Thursday, July 19, 2007

Wow

I've taken the flight between Lugano and Geneva... well, most weeks for almost the last two years.

I've seen a lot of Alps, and a lot of sunsets.

But I've never seen it like it was tonight. The clouds were thick, so there was only a hint of mountain beneath them every once in a while, but far from ruining the view, that's what made it.

I've always loved clouds... I love the fantastic shapes they make, the way they seem so artificially three-dimensional poised against the flat backdrop of sky, like someone painted them there just a little too vividly to be real. I love the way the sun never leaves them unchanged... some tonight had rich, honey-colored highlights as the setting sun lit them up like giant rambling towers of wool. Some held the light within them but glowed ferociously at their edges, like they were unable to contain it. And some, dark with rain, just blotted it out and seemed, somehow, even darker and more impenetrable.

There are times when I see an absolutely stunning woman and I can't help but catch my breath - it's impossible not to react.

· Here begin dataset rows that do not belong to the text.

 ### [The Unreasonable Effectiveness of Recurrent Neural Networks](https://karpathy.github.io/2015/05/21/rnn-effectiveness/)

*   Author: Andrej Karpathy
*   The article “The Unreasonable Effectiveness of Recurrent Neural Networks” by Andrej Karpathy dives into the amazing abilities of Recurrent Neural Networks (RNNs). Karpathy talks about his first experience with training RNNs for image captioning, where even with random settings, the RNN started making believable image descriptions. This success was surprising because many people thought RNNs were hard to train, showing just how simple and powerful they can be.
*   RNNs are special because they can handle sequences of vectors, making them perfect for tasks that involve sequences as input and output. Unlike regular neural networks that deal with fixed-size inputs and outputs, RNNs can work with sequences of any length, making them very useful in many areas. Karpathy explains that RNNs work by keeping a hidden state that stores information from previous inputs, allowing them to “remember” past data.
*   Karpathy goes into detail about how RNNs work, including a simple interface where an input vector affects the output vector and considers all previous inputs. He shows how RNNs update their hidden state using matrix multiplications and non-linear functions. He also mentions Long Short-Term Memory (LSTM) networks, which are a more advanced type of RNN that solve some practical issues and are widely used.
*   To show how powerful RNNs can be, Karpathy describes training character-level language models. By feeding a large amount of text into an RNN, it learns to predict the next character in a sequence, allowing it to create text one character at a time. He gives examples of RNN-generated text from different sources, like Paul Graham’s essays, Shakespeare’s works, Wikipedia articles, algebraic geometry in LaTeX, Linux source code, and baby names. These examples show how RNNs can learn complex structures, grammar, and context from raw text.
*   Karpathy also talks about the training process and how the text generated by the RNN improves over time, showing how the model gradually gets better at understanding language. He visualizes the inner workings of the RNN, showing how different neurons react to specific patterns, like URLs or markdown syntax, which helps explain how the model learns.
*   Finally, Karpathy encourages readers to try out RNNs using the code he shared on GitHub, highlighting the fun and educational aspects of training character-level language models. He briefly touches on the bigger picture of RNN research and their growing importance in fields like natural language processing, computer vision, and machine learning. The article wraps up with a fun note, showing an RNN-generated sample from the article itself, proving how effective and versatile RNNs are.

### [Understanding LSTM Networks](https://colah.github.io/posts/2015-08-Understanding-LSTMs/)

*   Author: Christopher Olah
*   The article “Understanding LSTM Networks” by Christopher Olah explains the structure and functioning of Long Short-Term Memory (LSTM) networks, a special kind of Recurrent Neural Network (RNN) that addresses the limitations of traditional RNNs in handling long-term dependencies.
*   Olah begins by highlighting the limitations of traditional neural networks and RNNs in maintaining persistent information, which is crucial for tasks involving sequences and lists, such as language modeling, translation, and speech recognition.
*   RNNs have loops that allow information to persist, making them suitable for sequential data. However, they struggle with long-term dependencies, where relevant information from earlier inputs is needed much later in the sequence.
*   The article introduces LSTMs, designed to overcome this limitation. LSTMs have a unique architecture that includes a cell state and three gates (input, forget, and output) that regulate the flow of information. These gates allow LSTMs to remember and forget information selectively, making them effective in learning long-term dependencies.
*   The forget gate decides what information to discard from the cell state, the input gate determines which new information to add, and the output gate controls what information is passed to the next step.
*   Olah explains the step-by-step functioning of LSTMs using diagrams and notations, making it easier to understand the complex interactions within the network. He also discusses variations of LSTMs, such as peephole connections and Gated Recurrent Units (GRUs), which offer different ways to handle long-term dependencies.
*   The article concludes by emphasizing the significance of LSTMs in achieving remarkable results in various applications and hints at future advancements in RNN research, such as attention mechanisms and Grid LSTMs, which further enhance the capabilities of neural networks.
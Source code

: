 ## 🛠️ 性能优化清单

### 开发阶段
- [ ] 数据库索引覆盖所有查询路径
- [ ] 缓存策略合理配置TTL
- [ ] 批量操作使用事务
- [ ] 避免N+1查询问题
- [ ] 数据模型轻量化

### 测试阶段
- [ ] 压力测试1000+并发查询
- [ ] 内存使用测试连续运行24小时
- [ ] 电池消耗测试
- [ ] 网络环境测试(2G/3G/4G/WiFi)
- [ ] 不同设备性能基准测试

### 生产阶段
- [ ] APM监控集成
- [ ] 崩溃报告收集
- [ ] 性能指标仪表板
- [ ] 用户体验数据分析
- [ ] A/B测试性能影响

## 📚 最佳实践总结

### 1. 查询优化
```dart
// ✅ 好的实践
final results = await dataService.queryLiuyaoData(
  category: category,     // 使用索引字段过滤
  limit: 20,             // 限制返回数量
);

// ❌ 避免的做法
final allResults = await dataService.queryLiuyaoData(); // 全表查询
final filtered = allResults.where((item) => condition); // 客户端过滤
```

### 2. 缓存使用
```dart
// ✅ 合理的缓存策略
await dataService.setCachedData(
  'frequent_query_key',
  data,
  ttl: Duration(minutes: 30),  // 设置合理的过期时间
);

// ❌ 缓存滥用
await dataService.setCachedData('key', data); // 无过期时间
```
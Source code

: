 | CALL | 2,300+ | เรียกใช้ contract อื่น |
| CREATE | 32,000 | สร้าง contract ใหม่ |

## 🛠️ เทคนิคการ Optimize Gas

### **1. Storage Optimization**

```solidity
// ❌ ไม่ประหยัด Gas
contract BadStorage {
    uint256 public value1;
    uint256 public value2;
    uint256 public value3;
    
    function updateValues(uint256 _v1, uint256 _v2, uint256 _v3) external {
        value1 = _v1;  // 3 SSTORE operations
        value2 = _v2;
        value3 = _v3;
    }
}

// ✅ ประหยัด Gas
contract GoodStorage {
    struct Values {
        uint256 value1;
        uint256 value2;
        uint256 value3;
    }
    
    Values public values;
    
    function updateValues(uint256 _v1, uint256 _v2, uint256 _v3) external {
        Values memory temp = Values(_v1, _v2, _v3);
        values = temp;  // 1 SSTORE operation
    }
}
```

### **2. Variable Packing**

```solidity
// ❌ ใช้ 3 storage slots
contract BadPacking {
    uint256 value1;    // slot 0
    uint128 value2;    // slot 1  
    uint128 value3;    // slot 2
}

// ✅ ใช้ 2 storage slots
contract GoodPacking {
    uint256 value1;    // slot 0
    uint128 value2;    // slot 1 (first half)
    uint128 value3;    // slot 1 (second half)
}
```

And the flight tonight was like that, I started out absorbed in my book but by the end I was staring out the window, just wanting it to last forever. I didn't get any pictures... I knew that they would never equal what I had seen, so I didn't even try. But I wish you had been there.

It was beautiful.

2 comments:

Nuno Barreto said...

Sad thing you didn't take a photo...

PS- Have a look at my new blog: http://fotosnatureza.blogs.sapo.pt

Anonymous said...

Me too. I love clouds. I framed an amazing photo of pink-and-blue sunset cloud that I photographed years ago. I was so proud of that shot... I stuck it in the kitchen where my parents could see it, and it really bummed me out that they didn't care.

Also once on a flight, just before moving to Suisse, I was amazed by some unforgettable clouds. We were flying past/over a huge electric storm in the Midwest. As we passed an angry dark lightning cloud, there was a long fluffy white formation, which looked distinctly like a long arm and a hand pointing out. I thought of "the long arm of the Lord" and the lines from the hymn,

His chariots of wrath the deep thunderclouds form
And dark is His path on the wings of the storm!

And I've remembered it every time I fly and every time I sing that hymn. That's my God of justice and strength, even when it doesn't seem like it. His arm is not too short to save, and that arm is backed by all the power of thunderstorms and more.